### GIVEN DATA
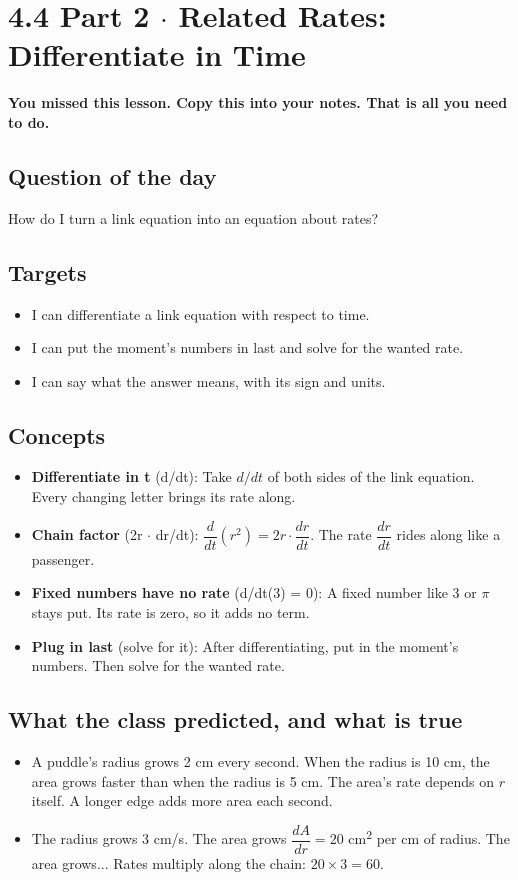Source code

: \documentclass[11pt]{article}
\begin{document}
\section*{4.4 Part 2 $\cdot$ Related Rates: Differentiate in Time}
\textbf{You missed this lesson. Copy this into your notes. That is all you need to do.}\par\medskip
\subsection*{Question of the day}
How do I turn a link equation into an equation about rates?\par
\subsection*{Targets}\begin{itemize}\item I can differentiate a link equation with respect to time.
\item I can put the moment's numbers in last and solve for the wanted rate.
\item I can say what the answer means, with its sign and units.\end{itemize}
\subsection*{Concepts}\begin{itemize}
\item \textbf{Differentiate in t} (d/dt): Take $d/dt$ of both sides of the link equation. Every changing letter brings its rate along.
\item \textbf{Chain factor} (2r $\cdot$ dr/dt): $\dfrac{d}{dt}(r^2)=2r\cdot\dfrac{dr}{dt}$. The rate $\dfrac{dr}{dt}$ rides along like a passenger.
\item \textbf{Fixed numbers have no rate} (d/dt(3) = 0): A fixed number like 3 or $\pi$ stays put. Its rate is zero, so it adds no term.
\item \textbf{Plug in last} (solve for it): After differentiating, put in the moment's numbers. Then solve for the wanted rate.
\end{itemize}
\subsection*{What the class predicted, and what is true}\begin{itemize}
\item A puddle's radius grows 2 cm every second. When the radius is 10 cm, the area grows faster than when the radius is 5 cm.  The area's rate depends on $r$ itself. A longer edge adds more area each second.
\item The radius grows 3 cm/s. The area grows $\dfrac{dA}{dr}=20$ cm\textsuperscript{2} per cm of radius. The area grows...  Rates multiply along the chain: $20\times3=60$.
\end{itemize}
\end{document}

* * *

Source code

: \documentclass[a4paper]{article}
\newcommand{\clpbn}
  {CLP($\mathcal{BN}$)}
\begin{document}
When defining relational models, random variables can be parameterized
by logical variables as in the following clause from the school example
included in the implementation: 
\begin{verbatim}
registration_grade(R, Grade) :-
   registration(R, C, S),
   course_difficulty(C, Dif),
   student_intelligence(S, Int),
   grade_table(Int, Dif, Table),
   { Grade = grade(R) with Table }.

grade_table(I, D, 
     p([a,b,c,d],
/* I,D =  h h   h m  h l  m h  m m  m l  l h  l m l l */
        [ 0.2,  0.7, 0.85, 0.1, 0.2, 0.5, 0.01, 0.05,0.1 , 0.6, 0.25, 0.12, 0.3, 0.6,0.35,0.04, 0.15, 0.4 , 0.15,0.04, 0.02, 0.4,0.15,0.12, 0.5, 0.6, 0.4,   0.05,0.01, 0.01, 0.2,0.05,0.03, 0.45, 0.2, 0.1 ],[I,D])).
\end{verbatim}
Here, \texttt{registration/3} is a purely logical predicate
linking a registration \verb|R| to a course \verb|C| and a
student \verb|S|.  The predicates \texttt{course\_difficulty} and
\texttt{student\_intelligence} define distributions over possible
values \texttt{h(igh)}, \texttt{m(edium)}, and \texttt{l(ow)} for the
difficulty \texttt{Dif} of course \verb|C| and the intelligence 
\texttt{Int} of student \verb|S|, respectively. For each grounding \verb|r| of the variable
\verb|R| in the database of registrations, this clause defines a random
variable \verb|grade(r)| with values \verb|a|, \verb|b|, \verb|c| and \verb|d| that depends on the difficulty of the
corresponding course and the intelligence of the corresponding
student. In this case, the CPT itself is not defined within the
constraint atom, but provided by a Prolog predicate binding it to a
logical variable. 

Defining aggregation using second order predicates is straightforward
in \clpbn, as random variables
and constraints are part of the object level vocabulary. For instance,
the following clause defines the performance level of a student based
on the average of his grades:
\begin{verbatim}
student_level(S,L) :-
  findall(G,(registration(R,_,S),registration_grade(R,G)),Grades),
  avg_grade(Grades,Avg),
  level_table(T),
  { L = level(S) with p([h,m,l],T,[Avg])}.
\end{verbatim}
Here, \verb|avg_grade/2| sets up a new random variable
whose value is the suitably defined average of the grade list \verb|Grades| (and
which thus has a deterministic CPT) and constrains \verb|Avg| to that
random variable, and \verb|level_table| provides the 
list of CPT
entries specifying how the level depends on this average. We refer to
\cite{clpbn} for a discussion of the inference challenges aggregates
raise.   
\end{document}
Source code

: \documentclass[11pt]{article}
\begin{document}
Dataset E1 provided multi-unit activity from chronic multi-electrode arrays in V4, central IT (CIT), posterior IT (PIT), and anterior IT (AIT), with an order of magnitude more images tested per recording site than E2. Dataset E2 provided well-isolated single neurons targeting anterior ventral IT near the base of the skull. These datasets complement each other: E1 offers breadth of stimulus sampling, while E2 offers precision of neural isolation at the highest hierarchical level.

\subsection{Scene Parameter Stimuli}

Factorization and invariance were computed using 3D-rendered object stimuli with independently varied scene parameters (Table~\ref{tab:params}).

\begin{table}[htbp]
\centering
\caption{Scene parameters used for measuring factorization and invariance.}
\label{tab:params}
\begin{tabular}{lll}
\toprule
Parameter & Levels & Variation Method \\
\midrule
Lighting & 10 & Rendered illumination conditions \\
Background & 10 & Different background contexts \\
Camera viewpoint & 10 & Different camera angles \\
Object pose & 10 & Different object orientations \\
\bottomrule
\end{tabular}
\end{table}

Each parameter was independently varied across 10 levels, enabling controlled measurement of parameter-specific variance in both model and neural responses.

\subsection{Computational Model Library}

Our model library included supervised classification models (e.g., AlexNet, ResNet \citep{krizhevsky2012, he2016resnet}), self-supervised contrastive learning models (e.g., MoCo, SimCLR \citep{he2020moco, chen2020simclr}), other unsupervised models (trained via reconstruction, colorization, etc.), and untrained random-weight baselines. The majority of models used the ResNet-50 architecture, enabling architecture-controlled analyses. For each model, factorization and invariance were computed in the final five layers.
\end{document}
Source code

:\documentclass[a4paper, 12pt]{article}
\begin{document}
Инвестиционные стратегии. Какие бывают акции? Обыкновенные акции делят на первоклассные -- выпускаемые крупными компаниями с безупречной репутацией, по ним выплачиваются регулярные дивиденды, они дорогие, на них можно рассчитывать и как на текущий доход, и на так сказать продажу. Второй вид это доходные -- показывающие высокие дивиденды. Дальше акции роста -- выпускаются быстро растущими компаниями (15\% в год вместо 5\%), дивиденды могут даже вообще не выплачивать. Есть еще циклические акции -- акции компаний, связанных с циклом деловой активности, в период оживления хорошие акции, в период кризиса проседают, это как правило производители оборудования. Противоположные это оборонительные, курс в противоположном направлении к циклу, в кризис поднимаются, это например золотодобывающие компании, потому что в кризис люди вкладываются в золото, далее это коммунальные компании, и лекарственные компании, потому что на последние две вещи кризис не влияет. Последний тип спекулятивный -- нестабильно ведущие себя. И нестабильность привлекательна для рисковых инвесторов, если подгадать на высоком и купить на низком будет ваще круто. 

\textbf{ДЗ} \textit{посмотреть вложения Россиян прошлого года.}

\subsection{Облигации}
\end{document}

### AIM OF THE TASK
Gather, from the listing above, every line carrying the word "both".

### ANSWER
\item \textbf{Differentiate in t} (d/dt): Take $d/dt$ of both sides of the link equation. Every changing letter brings its rate along.
Each parameter was independently varied across 10 levels, enabling controlled measurement of parameter-specific variance in both model and neural responses.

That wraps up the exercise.